But there are some who know better. Only recently, a delegation of European church leaders visited Africa and knelt down before former president of Mozambique and said, “We repent for robbing Africans of their history and identity.”
When President Bingu wa Mutharika one day after a trip to Kigali emphasised that we must be the first to tell our story, it is the restoration of our dignity and identity that he speaks of. No African country can meaningfully develop without deepening its sense of identity, history, dignity and destiny.
European history is full of lies. Europe was not the first to discover that the earth goes round the sun. African mathematicians in the 15th Century knew about “the rotation of the planets, knew about details of the eclipse” almost 200 years before the European Galileo and Corpernicus were to arrive at the same mathematical calculations. Probably, Europeans had not started of thinking of it as a possibility at all. Well, Galileo was almost hanged for his “sins” of discovery by the Catholic Church, then.
When Achebe sets out to tell the story of Africa in Things Fall Apart, he is doing exactly what Mutharika is asking Malawians to do. That novel is our true cultural representation that opposes the story of Europe about us. The culture of Things Fall Apart has its serious weaknesses and questions without easy answers.

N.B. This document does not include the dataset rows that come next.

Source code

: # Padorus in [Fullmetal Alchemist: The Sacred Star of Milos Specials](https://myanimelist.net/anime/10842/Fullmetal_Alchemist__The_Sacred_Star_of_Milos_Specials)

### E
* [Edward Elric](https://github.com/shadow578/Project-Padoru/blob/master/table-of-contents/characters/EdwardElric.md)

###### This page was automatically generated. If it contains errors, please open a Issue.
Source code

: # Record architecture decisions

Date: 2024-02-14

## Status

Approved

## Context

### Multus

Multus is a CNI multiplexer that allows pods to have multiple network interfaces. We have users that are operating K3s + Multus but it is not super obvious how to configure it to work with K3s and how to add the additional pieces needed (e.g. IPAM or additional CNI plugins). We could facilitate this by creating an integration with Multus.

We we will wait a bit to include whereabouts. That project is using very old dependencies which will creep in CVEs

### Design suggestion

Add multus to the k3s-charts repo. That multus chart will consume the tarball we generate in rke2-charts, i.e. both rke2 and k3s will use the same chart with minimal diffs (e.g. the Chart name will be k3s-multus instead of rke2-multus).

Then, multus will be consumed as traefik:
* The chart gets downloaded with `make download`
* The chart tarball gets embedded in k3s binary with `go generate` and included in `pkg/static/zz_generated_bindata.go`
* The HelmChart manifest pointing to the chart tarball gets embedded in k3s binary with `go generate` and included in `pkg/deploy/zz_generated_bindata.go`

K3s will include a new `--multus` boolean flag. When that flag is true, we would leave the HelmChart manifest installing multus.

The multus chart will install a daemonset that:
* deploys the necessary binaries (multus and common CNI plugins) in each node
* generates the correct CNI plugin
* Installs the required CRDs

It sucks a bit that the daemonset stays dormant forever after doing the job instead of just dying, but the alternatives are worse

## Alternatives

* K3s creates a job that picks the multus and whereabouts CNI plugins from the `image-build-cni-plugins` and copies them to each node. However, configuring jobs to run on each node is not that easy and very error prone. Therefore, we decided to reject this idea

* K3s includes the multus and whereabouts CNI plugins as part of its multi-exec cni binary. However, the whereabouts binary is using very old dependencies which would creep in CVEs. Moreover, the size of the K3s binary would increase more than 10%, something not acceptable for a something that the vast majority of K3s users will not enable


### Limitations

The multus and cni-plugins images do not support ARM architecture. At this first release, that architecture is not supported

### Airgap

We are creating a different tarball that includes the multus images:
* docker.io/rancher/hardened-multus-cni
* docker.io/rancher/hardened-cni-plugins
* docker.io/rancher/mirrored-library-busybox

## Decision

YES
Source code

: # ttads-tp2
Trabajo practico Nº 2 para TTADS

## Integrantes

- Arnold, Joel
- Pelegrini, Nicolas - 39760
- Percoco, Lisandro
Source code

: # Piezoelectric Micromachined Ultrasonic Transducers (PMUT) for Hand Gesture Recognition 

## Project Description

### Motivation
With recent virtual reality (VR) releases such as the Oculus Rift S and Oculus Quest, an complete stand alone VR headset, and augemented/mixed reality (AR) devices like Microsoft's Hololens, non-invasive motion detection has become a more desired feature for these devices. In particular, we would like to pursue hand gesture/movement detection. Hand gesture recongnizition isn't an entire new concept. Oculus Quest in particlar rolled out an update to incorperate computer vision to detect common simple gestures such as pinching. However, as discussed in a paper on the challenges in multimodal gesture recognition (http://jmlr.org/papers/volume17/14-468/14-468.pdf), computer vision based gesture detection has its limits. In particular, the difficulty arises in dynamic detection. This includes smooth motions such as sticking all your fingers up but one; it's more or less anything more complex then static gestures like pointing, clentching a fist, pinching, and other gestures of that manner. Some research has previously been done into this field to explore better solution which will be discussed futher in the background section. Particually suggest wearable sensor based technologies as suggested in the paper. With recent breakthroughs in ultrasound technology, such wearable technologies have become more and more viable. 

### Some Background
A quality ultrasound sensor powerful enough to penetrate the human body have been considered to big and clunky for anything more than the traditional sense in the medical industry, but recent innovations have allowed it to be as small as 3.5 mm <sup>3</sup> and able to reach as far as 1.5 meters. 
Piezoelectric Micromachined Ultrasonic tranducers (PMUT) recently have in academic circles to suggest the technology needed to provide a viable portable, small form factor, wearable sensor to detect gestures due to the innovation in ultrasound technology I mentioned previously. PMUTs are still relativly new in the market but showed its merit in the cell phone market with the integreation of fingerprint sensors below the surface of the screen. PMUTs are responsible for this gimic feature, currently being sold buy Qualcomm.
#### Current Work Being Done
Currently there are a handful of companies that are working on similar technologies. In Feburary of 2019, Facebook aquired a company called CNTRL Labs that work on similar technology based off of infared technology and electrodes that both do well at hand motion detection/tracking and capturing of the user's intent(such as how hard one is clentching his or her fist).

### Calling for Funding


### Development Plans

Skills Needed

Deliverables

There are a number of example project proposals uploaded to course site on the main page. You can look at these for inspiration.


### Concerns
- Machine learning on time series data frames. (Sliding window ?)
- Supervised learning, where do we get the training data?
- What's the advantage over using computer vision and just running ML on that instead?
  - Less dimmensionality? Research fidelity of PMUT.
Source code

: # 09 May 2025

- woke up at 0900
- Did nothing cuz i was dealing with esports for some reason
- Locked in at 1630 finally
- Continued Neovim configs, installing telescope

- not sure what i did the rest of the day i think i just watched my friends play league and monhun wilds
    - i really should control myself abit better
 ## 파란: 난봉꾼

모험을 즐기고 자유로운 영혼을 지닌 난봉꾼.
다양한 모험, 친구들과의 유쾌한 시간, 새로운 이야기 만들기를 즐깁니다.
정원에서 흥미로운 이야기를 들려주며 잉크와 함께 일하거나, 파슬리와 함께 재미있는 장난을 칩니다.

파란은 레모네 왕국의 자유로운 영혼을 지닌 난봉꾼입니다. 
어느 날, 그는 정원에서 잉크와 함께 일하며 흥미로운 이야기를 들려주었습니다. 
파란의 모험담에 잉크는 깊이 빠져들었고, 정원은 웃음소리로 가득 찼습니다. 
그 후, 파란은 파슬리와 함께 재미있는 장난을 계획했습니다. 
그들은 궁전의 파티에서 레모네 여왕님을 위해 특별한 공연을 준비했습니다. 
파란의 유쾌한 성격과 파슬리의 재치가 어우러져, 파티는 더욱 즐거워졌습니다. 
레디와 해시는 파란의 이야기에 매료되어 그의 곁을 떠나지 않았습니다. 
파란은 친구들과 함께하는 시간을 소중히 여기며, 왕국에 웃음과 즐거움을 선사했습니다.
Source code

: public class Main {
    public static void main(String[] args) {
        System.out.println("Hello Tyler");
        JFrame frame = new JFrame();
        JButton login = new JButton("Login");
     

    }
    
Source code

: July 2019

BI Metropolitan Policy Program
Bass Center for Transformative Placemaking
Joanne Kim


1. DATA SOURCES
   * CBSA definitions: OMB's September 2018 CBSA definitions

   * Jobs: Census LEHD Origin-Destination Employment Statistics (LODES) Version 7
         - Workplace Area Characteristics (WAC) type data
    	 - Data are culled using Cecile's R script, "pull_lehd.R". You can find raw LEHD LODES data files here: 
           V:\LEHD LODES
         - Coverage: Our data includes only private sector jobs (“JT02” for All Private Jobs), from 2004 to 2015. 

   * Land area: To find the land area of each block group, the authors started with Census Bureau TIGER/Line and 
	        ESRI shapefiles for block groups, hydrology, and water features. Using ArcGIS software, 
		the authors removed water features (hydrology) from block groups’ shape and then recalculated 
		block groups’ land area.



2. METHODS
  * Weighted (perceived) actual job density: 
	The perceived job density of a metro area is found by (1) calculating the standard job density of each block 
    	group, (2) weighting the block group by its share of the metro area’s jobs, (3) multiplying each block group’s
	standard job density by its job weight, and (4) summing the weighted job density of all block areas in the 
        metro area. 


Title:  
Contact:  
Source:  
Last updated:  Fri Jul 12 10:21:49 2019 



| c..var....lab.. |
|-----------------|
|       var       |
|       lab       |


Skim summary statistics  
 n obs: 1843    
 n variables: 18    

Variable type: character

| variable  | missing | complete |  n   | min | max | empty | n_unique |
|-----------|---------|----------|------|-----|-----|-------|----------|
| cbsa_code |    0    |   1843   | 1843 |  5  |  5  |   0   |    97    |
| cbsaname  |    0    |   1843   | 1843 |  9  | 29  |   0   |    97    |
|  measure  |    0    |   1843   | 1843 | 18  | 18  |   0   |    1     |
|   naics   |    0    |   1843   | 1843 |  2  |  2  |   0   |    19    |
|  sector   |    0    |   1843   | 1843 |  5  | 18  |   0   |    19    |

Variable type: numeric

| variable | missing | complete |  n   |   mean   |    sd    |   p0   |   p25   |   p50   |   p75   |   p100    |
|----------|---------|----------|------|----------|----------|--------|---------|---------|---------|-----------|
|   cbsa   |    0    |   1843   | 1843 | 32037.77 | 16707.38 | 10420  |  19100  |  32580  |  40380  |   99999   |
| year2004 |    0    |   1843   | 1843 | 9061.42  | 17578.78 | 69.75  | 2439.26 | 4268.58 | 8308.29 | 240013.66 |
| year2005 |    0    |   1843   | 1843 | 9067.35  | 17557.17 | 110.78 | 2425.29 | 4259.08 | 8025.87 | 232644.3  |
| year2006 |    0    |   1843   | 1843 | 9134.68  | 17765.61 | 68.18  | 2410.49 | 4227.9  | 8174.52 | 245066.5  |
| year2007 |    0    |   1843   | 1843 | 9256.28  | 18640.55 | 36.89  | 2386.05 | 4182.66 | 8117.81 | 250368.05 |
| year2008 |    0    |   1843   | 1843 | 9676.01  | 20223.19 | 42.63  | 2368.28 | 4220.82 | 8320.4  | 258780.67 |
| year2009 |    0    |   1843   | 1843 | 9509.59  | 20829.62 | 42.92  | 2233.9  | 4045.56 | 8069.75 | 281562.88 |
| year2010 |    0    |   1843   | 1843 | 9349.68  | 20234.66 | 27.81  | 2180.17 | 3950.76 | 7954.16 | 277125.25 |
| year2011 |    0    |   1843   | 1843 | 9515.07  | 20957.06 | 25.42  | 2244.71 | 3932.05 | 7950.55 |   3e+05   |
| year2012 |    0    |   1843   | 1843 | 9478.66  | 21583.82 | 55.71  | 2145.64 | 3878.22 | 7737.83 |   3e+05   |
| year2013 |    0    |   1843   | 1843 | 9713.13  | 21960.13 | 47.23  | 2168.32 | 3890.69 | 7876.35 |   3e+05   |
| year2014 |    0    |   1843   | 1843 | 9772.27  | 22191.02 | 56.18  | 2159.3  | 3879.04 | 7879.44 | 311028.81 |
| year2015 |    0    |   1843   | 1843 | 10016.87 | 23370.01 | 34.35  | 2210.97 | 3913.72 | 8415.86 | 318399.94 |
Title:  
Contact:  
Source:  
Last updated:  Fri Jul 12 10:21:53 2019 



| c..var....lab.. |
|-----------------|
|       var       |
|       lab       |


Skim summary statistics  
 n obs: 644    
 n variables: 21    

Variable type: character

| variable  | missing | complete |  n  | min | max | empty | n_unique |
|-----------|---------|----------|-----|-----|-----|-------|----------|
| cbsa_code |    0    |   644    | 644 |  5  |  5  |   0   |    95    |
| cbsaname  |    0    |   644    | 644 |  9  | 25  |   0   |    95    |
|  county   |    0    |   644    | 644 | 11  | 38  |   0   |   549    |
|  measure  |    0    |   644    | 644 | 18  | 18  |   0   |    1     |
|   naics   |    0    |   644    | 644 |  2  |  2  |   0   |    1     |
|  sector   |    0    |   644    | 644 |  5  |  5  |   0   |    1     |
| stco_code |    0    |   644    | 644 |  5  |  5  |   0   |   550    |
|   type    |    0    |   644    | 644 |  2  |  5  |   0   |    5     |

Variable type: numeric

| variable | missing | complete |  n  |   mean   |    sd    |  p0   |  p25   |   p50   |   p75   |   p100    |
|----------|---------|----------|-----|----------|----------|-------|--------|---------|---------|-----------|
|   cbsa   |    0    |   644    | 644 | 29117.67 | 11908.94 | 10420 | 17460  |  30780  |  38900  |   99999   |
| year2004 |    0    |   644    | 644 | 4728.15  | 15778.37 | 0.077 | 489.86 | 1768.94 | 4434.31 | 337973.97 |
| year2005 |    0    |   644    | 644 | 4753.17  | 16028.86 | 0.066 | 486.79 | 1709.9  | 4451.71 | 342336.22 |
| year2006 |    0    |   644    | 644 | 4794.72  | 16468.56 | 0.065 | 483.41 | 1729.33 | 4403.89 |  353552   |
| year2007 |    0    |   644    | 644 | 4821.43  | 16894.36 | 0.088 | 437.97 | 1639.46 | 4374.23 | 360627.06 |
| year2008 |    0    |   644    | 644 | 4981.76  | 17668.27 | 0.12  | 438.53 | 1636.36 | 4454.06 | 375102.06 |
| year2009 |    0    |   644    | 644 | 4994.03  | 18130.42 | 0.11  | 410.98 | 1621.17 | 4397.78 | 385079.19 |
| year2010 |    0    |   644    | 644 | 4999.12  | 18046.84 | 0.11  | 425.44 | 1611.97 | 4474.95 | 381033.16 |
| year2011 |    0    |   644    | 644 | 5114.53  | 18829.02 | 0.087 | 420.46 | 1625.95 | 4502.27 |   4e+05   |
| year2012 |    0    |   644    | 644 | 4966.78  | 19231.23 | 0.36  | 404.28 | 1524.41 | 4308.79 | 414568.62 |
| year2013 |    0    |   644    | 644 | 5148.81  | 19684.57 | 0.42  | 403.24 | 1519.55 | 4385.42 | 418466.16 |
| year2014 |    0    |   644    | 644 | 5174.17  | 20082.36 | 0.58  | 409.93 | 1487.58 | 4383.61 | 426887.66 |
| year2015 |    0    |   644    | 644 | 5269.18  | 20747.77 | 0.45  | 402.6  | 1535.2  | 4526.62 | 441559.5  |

Yet, those people in that novel value the sanctity of human life so that even a kinsman who commits suicide as Okonkwo does becomes a thing most loathed. They do fight what they call “the war of blame”, fighting for the sake of it – contrary to the thought that Africans were blood-thirst warmongers before colonialism. They love and value peace for they can dedicate an entire Week of Peace for this reason. When Okonkwo breaks this value and beats his own wife, he is punished for it.
Above all, Africans have been a people of every measure of human dignity, says Achebe in Things Fall Apart. These people did not hear of a civilised culture with the coming of the White man, they were not mindless – adds Achebe elsewhere but they had “flourishing industries – civilised to the marrow” as Robin Walker writes in his When We Ruled. As late as 1400, the people of Zimbabwe, South Africa, Mozambique and Malawi were trading with Far East, and as far as China. We could brave and sail the high and far seas.
Indeed, “Without the help an anonymous East African sailor,” reports Stephen Williams, “it is doubtful that Vasco da Gama, the Portuguese explorer, would have succeeded in ‘discovering’ India.” We knew India before the earliest of their explorers claimed to have discovered it. Even when the Portuguese Francisco Alvarez came to Ethiopia to convert them to Christianity in the 1520s, he found only found the Ethiopian city of Lalibela which already had 11 underground Christian churches. There was nobody to convert to Roman Catholicism, and wondering whether the doubting Thomas of Portugal would believe it, this missionary wrote: “I swear by God, in whose power I am, that all that is written is the truth.”
Our cultures are not primitive or backward as we have been made to believe by the West. They only have their own internal weaknesses. But that is like any other culture. Even Western culture is confronted with serious moral questions. How can you call human beings who love to watch two bullies tearing each others flesh and bleeding in the name of Boxing a game of the civilised? While they come to teach my old mother about human rights and gendered rights, the woman is the most commodified and undignified humanity in the capitalist society of the West. Women are for advertising, even if it means undressing them for money! The list is endless.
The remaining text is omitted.